Before tryptic digestion, gel pieces from the region 7-14 kDa were spiked with 2 pmol of 13C, 15N stable-isotope labelled peptide standards ELPSFLGK (S100A4), ALNSIIDVYHK (S100A8), NIETIINTFHQYSVK (S100A9) and 1 pmol of SFWELIGEAAK (S100A14) and AVIVLVENFYK (S100A16) (SpikeTides TQL, JPT Peptide Technologies, Germany). This step allowed the inclusion of additional labelled S100 peptides not detected in TPC1 cells according to preliminary tests. All samples were then incubated overnight at 37°C. Peptides were extracted thrice with 0.1% SDOC in ultrasonic waterbath for 10 min and then acidified with 1 uL of formic acid. The precipitate was removed by centrifugation (14000 g, 10 min) and the samples were dried in a speed-vac, ready for LC-SRM-MS.

LC-SRM-MS

The selection of S100 peptides, transitions and optima MS parameters was based on our previous work [45]. The sequences from candidate reference proteins and putative S100 interaction partners annexin A1 (ANXA1) and annexin A2 (ANXA2) were searched by BLAST and Peptide Atlas to identify suitable unique tryptic peptides with more than six amino acids and free of methionine residues. S100 proteins to be quantitated in the tissue samples were detected on preliminary analyses of each sample using the list of SRM transitions reported in Additional file 1: Table S2. These transitions were monitored and also served to assign the retention times of each peptide for subsequent time-scheduled SRM. According to their localisation on the gels, Table 2 lists the peptide sequences and SRM parameters employed for the analysis of S100 proteins and Additional file 1: Tables S3 and S4 the candidate reference proteins in the thyroid tissues.

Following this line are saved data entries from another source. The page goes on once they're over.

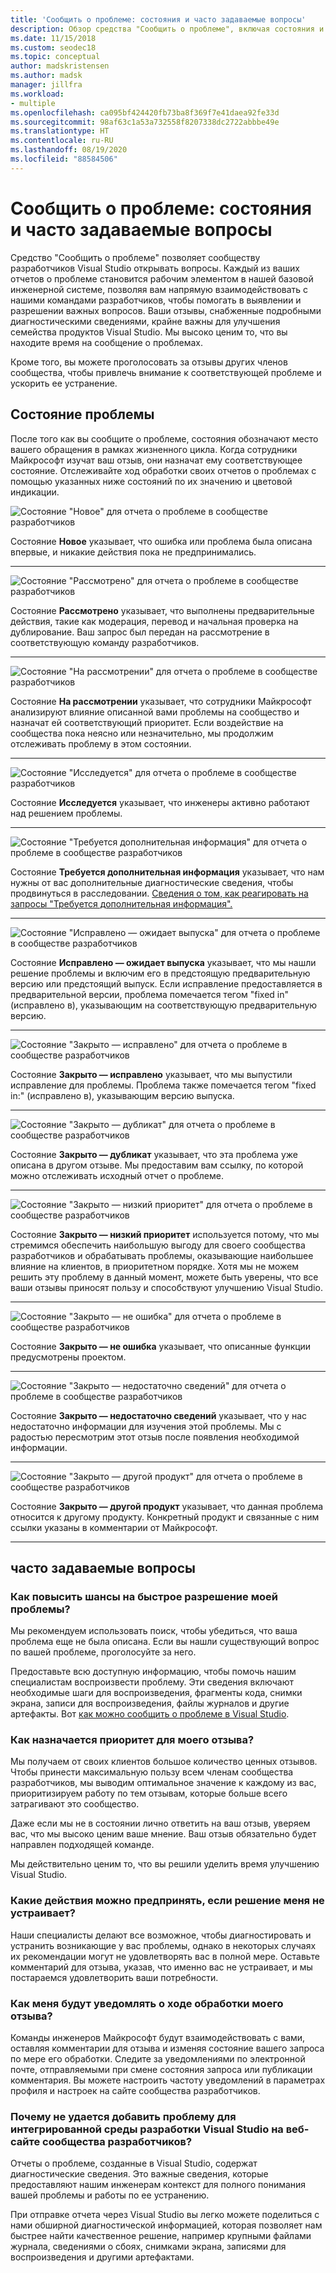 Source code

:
 ```yaml
---
title: 'Сообщить о проблеме: состояния и часто задаваемые вопросы'
description: Обзор средства "Сообщить о проблеме", включая состояния и определения проблем
ms.date: 11/15/2018
ms.custom: seodec18
ms.topic: conceptual
author: madskristensen
ms.author: madsk
manager: jillfra
ms.workload:
- multiple
ms.openlocfilehash: ca095bf424420fb73ba8f369f7e41daea92fe33d
ms.sourcegitcommit: 98af63c1a53a732558f8207338dc2722abbbe49e
ms.translationtype: HT
ms.contentlocale: ru-RU
ms.lasthandoff: 08/19/2020
ms.locfileid: "88584506"
---
```

# <a name="report-a-problem-states-and-faq"></a>Сообщить о проблеме: состояния и часто задаваемые вопросы

Средство "Сообщить о проблеме" позволяет сообществу разработчиков Visual Studio открывать вопросы. Каждый из ваших отчетов о проблеме становится рабочим элементом в нашей базовой инженерной системе, позволяя вам напрямую взаимодействовать с нашими командами разработчиков, чтобы помогать в выявлении и разрешении важных вопросов. Ваши отзывы, снабженные подробными диагностическими сведениями, крайне важны для улучшения семейства продуктов Visual Studio. Мы высоко ценим то, что вы находите время на сообщение о проблемах.

Кроме того, вы можете проголосовать за отзывы других членов сообщества, чтобы привлечь внимание к соответствующей проблеме и ускорить ее устранение.

## <a name="problem-status"></a>Состояние проблемы

После того как вы сообщите о проблеме, состояния обозначают место вашего обращения в рамках жизненного цикла. Когда сотрудники Майкрософт изучат ваш отзыв, они назначат ему соответствующее состояние.  Отслеживайте ход обработки своих отчетов о проблемах с помощью указанных ниже состояний по их значению и цветовой индикации.

![Состояние "Новое" для отчета о проблеме в сообществе разработчиков](../ide/media/ProblemStates/New.jpg)

Состояние **Новое** указывает, что ошибка или проблема была описана впервые, и никакие действия пока не предпринимались.

- - -

![Состояние "Рассмотрено" для отчета о проблеме в сообществе разработчиков](../ide/media/ProblemStates/Triaged.jpg)

Состояние **Рассмотрено** указывает, что выполнены предварительные действия, такие как модерация, перевод и начальная проверка на дублирование. Ваш запрос был передан на рассмотрение в соответствующую команду разработчиков.

- - -

![Состояние "На рассмотрении" для отчета о проблеме в сообществе разработчиков](../ide/media/ProblemStates/UnderConsideration.jpg)

Состояние **На рассмотрении** указывает, что сотрудники Майкрософт анализируют влияние описанной вами проблемы на сообщество и назначат ей соответствующий приоритет. Если воздействие на сообщества пока неясно или незначительно, мы продолжим отслеживать проблему в этом состоянии.

- - -

![Состояние "Исследуется" для отчета о проблеме в сообществе разработчиков](../ide/media/ProblemStates/UnderInvestigation.jpg)

Состояние **Исследуется** указывает, что инженеры активно работают над решением проблемы.

- - -

![Состояние "Требуется дополнительная информация" для отчета о проблеме в сообществе разработчиков](../ide/media/ProblemStates/NeedMoreInfo.jpg)

Состояние **Требуется дополнительная информация** указывает, что нам нужны от вас дополнительные диагностические сведения, чтобы продвинуться в расследовании.  [Сведения о том, как реагировать на запросы "Требуется дополнительная информация".](./how-to-report-a-problem-with-visual-studio.md#when-further-information-is-needed)

- - -

![Состояние "Исправлено — ожидает выпуска" для отчета о проблеме в сообществе разработчиков](../ide/media/ProblemStates/FixedPendingRelease.jpg)

Состояние **Исправлено — ожидает выпуска** указывает, что мы нашли решение проблемы и включим его в предстоящую предварительную версию или предстоящий выпуск.  Если исправление предоставляется в предварительной версии, проблема помечается тегом "fixed in" (исправлено в), указывающим на соответствующую предварительную версию.

- - -

![Состояние "Закрыто — исправлено" для отчета о проблеме в сообществе разработчиков](../ide/media/ProblemStates/ClosedFixed.jpg)

Состояние **Закрыто — исправлено** указывает, что мы выпустили исправление для проблемы. Проблема также помечается тегом "fixed in:" (исправлено в), указывающим версию выпуска.

- - -

![Состояние "Закрыто — дубликат" для отчета о проблеме в сообществе разработчиков](../ide/media/ProblemStates/ClosedDuplicate.jpg)

Состояние **Закрыто — дубликат** указывает, что эта проблема уже описана в другом отзыве. Мы предоставим вам ссылку, по которой можно отслеживать исходный отчет о проблеме.

- - -

![Состояние "Закрыто — низкий приоритет" для отчета о проблеме в сообществе разработчиков](../ide/media/ProblemStates/ClosedLowerPriority.jpg)

Состояние **Закрыто — низкий приоритет** используется потому, что мы стремимся обеспечить наибольшую выгоду для своего сообщества разработчиков и обрабатывать проблемы, оказывающие наибольшее влияние на клиентов, в приоритетном порядке. Хотя мы не можем решить эту проблему в данный момент, можете быть уверены, что все ваши отзывы приносят пользу и способствуют улучшению Visual Studio.

- - -

![Состояние "Закрыто — не ошибка" для отчета о проблеме в сообществе разработчиков](../ide/media/ProblemStates/ClosedNotABug.jpg)

Состояние **Закрыто — не ошибка** указывает, что описанные функции предусмотрены проектом.

- - -

![Состояние "Закрыто — недостаточно сведений" для отчета о проблеме в сообществе разработчиков](../ide/media/ProblemStates/ClosedNotEnoughInfo.jpg)

Состояние **Закрыто — недостаточно сведений** указывает, что у нас недостаточно информации для изучения этой проблемы. Мы с радостью пересмотрим этот отзыв после появления необходимой информации.

- - -

![Состояние "Закрыто — другой продукт" для отчета о проблеме в сообществе разработчиков](../ide/media/ProblemStates/ClosedOtherProduct.jpg)

Состояние **Закрыто — другой продукт** указывает, что данная проблема относится к другому продукту. Конкретный продукт и связанные с ним ссылки указаны в комментарии от Майкрософт.

- - -

## <a name="faq"></a>часто задаваемые вопросы

### <a name="how-can-i-increase-the-chance-of-my-problem-getting-resolved-quickly"></a>Как повысить шансы на быстрое разрешение моей проблемы?

Мы рекомендуем использовать поиск, чтобы убедиться, что ваша проблема еще не была описана. Если вы нашли существующий вопрос по вашей проблеме, проголосуйте за него.

Предоставьте всю доступную информацию, чтобы помочь нашим специалистам воспроизвести проблему.  Эти сведения включают необходимые шаги для воспроизведения, фрагменты кода, снимки экрана, записи для воспроизведения, файлы журналов и другие артефакты.  Вот [как можно сообщить о проблеме в Visual Studio](./how-to-report-a-problem-with-visual-studio.md).

### <a name="how-is-my-feedback-prioritized"></a>Как назначается приоритет для моего отзыва?

Мы получаем от своих клиентов большое количество ценных отзывов. Чтобы принести максимальную пользу всем членам сообщества разработчиков, мы выводим оптимальное значение к каждому из вас, приоритизируем работу по тем отзывам, которые больше всего затрагивают это сообщество.

Даже если мы не в состоянии лично ответить на ваш отзыв, уверяем вас, что мы высоко ценим ваше мнение. Ваш отзыв обязательно будет направлен подходящей команде.

Мы действительно ценим то, что вы решили уделить время улучшению Visual Studio.

### <a name="what-actions-can-i-take-if-im-not-satisfied-with-the-resolution"></a>Какие действия можно предпринять, если решение меня не устраивает?

Наши специалисты делают все возможное, чтобы диагностировать и устранить возникающие у вас проблемы, однако в некоторых случаях их рекомендации могут не удовлетворять вас в полной мере. Оставьте комментарий для отзыва, указав, что именно вас не устраивает, и мы постараемся удовлетворить ваши потребности.

### <a name="how-will-i-get-notified-of-progress-on-my-feedback"></a>Как меня будут уведомлять о ходе обработки моего отзыва?

Команды инженеров Майкрософт будут взаимодействовать с вами, оставляя комментарии для отзыва и изменяя состояние вашего запроса по мере его обработки. Следите за уведомлениями по электронной почте, отправляемыми при смене состояния запроса или публикации комментария.  Вы можете настроить частоту уведомлений в параметрах профиля и настроек на сайте сообщества разработчиков.

### <a name="why-cant-i-add-a-problem-for-visual-studio-ide-on-the-developer-community-website"></a>Почему не удается добавить проблему для интегрированной среды разработки Visual Studio на веб-сайте сообщества разработчиков?

Отчеты о проблеме, созданные в Visual Studio, содержат диагностические сведения. Это важные сведения, которые предоставляют нашим инженерам контекст для полного понимания вашей проблемы и работы по ее устранению.

При отправке отчета через Visual Studio вы легко можете поделиться с нами обширной диагностической информацией, которая позволяет нам быстрее найти качественное решение, например крупными файлами журнала, сведениями о сбоях, снимками экрана, записями для воспроизведения и другими артефактами.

Table 2 Targeted S100 peptide sequences (region 7-14 kDa)

Samples were analysed using a Waters nanoACQUITY UPLC system coupled to the QTRAP 5500 mass spectrometer (AB Sciex). Weak (A) and strong (B) elution solvents were 0.1% FA (v/v) in water and 0.1% FA (v/v) in ACN, respectively. Samples were loaded onto a Waters Symmetry C18 trapping column (180 um × 20 mm, 5 um particle size) and peptides were separated on a Waters BEH C18 nano UPLC column (100 um × 100 mm, 1.7 um particle size) at 35°C under constant flow rate of 0.4 uL/min. Different elution gradients were used depending on the regions from the gel: a) 7-14 kDa: 3% solvent B for 1 min, 3-40% B in 30 min and 40-85% B in 2 min, b) 14-32 kDa: 3% solvent B for 1 min, 3-40% B in 60 min and 40-85% B in 2 min, c) 32-100 kDa: 3% solvent B for 1 min, 3-40% B in 110 min and 40-85% B in 2 min.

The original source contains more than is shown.